Name Reduction (NAME1)

In an attempt to reduce the growing population, Archer was asked to come up with a plan. Archer being as intelligent as he is, came up with the following plan :

If N children, with names C1,C2,…,CN, are born to parents with names A and B, and you consider C to be the concatenation of all the names of the children, i.e. C=C1+C2+…+CN (where + is concatenation operator), then C should be a substring of one of the permutations of A+B.

You are given the task to verify whether the names parents propose to give their children are in fact permissible by Archer’s plan or not.

Input Format

The first line contains an integer T, the number of test cases. T test cases follow.

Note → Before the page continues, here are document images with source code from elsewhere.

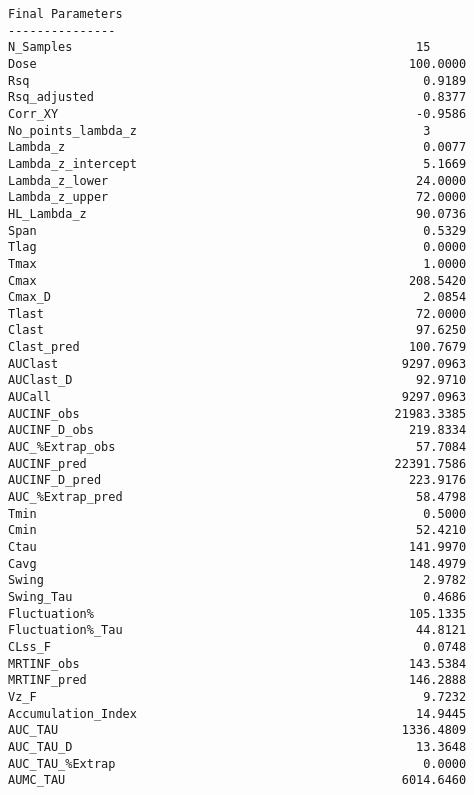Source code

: \documentclass[12pt,a4paper]{article}
\begin{document}
\begin{verbatim}
Final Parameters
---------------
N_Samples                                                15
Dose                                                    100.0000
Rsq                                                       0.9189
Rsq_adjusted                                              0.8377
Corr_XY                                                  -0.9586
No_points_lambda_z                                        3
Lambda_z                                                  0.0077
Lambda_z_intercept                                        5.1669
Lambda_z_lower                                           24.0000
Lambda_z_upper                                           72.0000
HL_Lambda_z                                              90.0736
Span                                                      0.5329
Tlag                                                      0.0000
Tmax                                                      1.0000
Cmax                                                    208.5420
Cmax_D                                                    2.0854
Tlast                                                    72.0000
Clast                                                    97.6250
Clast_pred                                              100.7679
AUClast                                                9297.0963
AUClast_D                                                92.9710
AUCall                                                 9297.0963
AUCINF_obs                                            21983.3385
AUCINF_D_obs                                            219.8334
AUC_%Extrap_obs                                          57.7084
AUCINF_pred                                           22391.7586
AUCINF_D_pred                                           223.9176
AUC_%Extrap_pred                                         58.4798
Tmin                                                      0.5000
Cmin                                                     52.4210
Ctau                                                    141.9970
Cavg                                                    148.4979
Swing                                                     2.9782
Swing_Tau                                                 0.4686
Fluctuation%                                            105.1335
Fluctuation%_Tau                                         44.8121
CLss_F                                                    0.0748
MRTINF_obs                                              143.5384
MRTINF_pred                                             146.2888
Vz_F                                                      9.7232
Accumulation_Index                                       14.9445
AUC_TAU                                                1336.4809
AUC_TAU_D                                                13.3648
AUC_TAU_%Extrap                                           0.0000
AUMC_TAU                                               6014.6460




\end{verbatim}
\end{document}
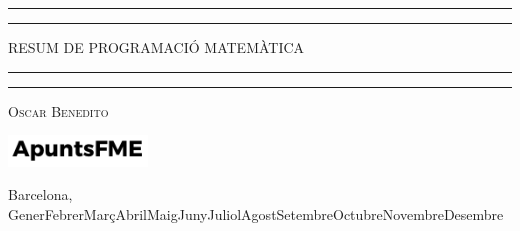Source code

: \newcommand{\plogo}{\fbox{$\mathcal{PL}$}} %
{

    \centering %

    \scshape %

    \rule{\textwidth}{1.6pt}\vspace*{-\baselineskip}\vspace*{2pt} %
    \rule{\textwidth}{0.4pt} %

    \vspace{0.40\baselineskip} %

    {\LARGE RESUM DE PROGRAMACIÓ MATEMÀTICA} %

    \vspace{0.01\baselineskip} %

    \rule{\textwidth}{0.4pt}\vspace*{-\baselineskip}\vspace{3.2pt} %
    \rule{\textwidth}{1.6pt} %

    \vspace{0.5\baselineskip} %

    {\scshape\large Oscar Benedito\\} %

    \vspace{1\baselineskip} %

    \includegraphics[width=3.7cm]{../logo.pdf}

    \vspace{-0.3\baselineskip} %
    
        
    Barcelona, {\ifcase \month \or Gener\or Febrer\or Març\or Abril\or Maig\or Juny\or Juliol\or Agost\or Setembre\or Octubre\or Novembre\or Desembre\fi \:  \number \year} %


    
    \thispagestyle{empty}
}

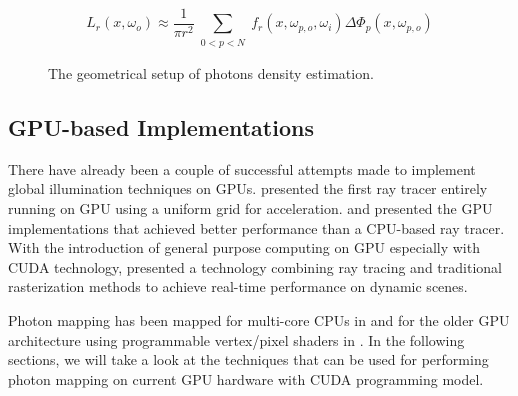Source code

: \begin{equation}
L_r(x, \omega_{o}) \approx \frac{1}{\pi r^{2}}\sum_{\substack{0<p<N}}f_{r}(x, \omega_{p, o}, \omega_{i})\Delta \Phi_{p}(x,\omega_{p, o})
\label{eq:photon_estimate}
\end{equation}

\begin{figure}[ftp]
    \centering
    \renewcommand{\thefigure}{\thechapter.\arabic{figure}}
    \caption[Photon Density Estimation Model]{The geometrical setup of photons density estimation.}
    \label{fig:photon_density_estimate}
\end{figure}

\subsection{GPU-based Implementations}
There have already been a couple of successful attempts made to implement global illumination techniques on GPUs. \citeauthor{Purcell:2002:RTP:566654.566640} \cite{Purcell:2002:RTP:566654.566640} presented the first ray tracer entirely running on GPU using a uniform grid for acceleration. \cite{Horn:2007:IKT:1230100.1230129} and \cite{Popov2007} presented the GPU implementations that achieved better performance than a CPU-based ray tracer. With the introduction of general purpose computing on GPU especially with CUDA technology, \citeauthor{Luebke2008} \cite{Luebke2008} presented a technology combining ray tracing and traditional rasterization methods to achieve real-time performance on dynamic scenes.

Photon mapping has been mapped for multi-core CPUs in \cite{gunther:realtime} and for the older GPU architecture using programmable vertex/pixel shaders in \cite{Purcell:2005:PMP:1198555.1198797}. In the following sections, we will take a look at the techniques that can
be used for performing photon mapping on current GPU hardware with CUDA programming model.

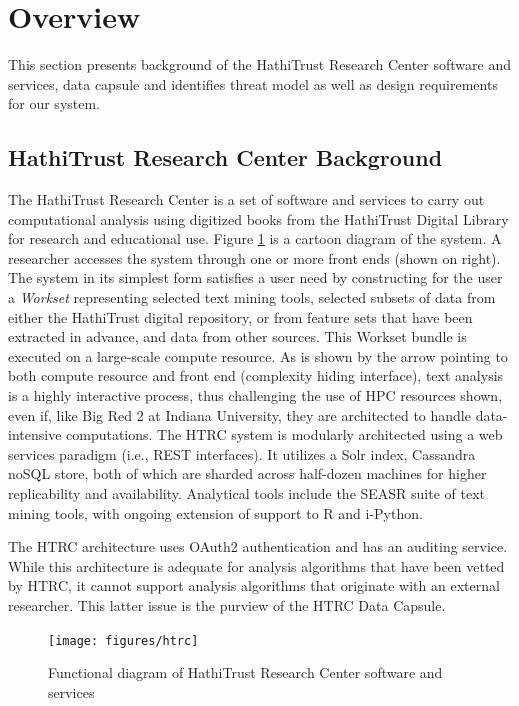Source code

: \documentclass{acm_proc_article-sp}
\begin{document}
\section{Overview} \label{title:overview}
This section presents background of the HathiTrust Research Center software and services, data capsule and identifies threat model as well as design requirements for our system.

\subsection{HathiTrust Research Center Background} \label{subtitle:background}
The HathiTrust Research Center is a set of software and services to carry out computational analysis using digitized books from the HathiTrust Digital Library for research and educational use.
Figure \ref{fig:htrc} is a cartoon diagram of the system.  A researcher accesses the system through one or more front ends (shown on right).  The system in its simplest form satisfies a user need by constructing for the user a \textit{Workset} representing selected text mining tools, selected subsets of data from either the HathiTrust digital repository, or from feature sets that have been extracted in advance, and data from other sources.   This Workset bundle is executed on a large-scale compute resource.   As is shown by the arrow pointing to both compute resource and front end (complexity hiding interface), text analysis is a highly interactive process, thus challenging the use of HPC resources shown, even if, like Big Red 2 at Indiana University, they are architected to handle data-intensive computations.  The HTRC system is modularly architected using a web services paradigm (i.e., REST interfaces).  It utilizes a Solr index, Cassandra noSQL store, both of which are sharded across half-dozen machines for higher replicability and availability.  Analytical tools include the SEASR suite of text mining tools, with ongoing extension of support to R and i-Python.

The HTRC architecture uses OAuth2 authentication and has an auditing service.   While this architecture is adequate for analysis algorithms that have been vetted by HTRC, it cannot support analysis algorithms that originate with an external researcher.  This latter issue is the purview of the HTRC Data Capsule.


\begin{figure}[tbh]
  \centering
  \texttt{[image: figures/htrc]}
  \caption{Functional diagram of HathiTrust Research Center software and services}
  \label{fig:htrc}
\end{figure}
\end{document}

Each test case stats with a line containing two space separated strings A and B, denoting the names of the parents. The next line contains a single integer N denoting the number of children A and B are planning to have. Following this are N lines, the ith line containing Ci, the proposed name for the ith child.

Output

For each test case output a single line containing YES if the names are permissible by Archer’s plan, otherwise print NO.

Constraints

1≤T≤100
1≤N≤1000
The lengths of all the strings including A, B, and all Ci will be in the range [1,40000], both inclusive. All these strings will contain only lowercase English letters.
The combined lengths of all names of children will not exceed the combined length of the names of their parents.

Example

3
tom marvoloriddle
2
lord
voldemort
cheap up
1
heapcup
bruce wayne
2
bat
man

YES
YES
NO

Explanation

Let Y denote the concatenation of names of all the children, and X denote the concatenation of the names of the parents.

Case 1: Here X = “tommarvoloriddle”, and Y = “lordvoldemort”. Consider Z = “iamlordvoldemort”. It is not difficult to see that Z is a permutation of X and Y is a substring of Z. Hence Y is a substring of a permutation of X, so the answer is “YES”.

Case 2: Here X = “cheapup”, and Y = “heapcup”. Since Y in itself is a permutation of X, and as every string is a substring of itself, Y is a substring of X and also a permutation of X. Hence “YES”.

Case 3: Here X = “brucewayne”, and Y = “batman”. As “t” is not present in X, “t” wont be present in any permutation of X, hence the answer is “NO”.

Solution

Here we are using a counting array logic. Since we are making permutations of parents (Let’s say a and b), if child contains more characters then parents or contains a character which is not in parents name then it should return no. So here I am counting all occurences of all characters in parents name. Then while accessing the childs name one by one I am subtracting it from the parents frequency. If at any time it becomes negative then return NO else return YES.

#include <iostream>
using namespace std;

int main() {
	int t;
	cin>>t;
	while(t--)
	{
	    string a,b;
	    bool flag=true;
	    cin>>a>>b;
	    int n;
	    cin>>n;
	    int count[26]={0};
	    for(int i=0;i<a.size();i++)
	    {
	        count[a[i]-'a']++;
	    }
	    for(int i=0;i<b.size();i++)
	    {
	        count[b[i]-'a']++;
	    }
	    while(n--)
	    {
	        string z;
	        cin>>z;
	        for(int i=0;i<z.size();i++)
	        {
	            if(count[z[i]-'a']==0)
	            {
	                flag=false;
	            }
	            count[z[i]-'a']--;
	        }
	    }
	    if(flag)
	        cout<<"YES"<<endl;
	    else
	        cout<<"NO"<<endl;
	}
	return 0;
}

The above solution passes as expected.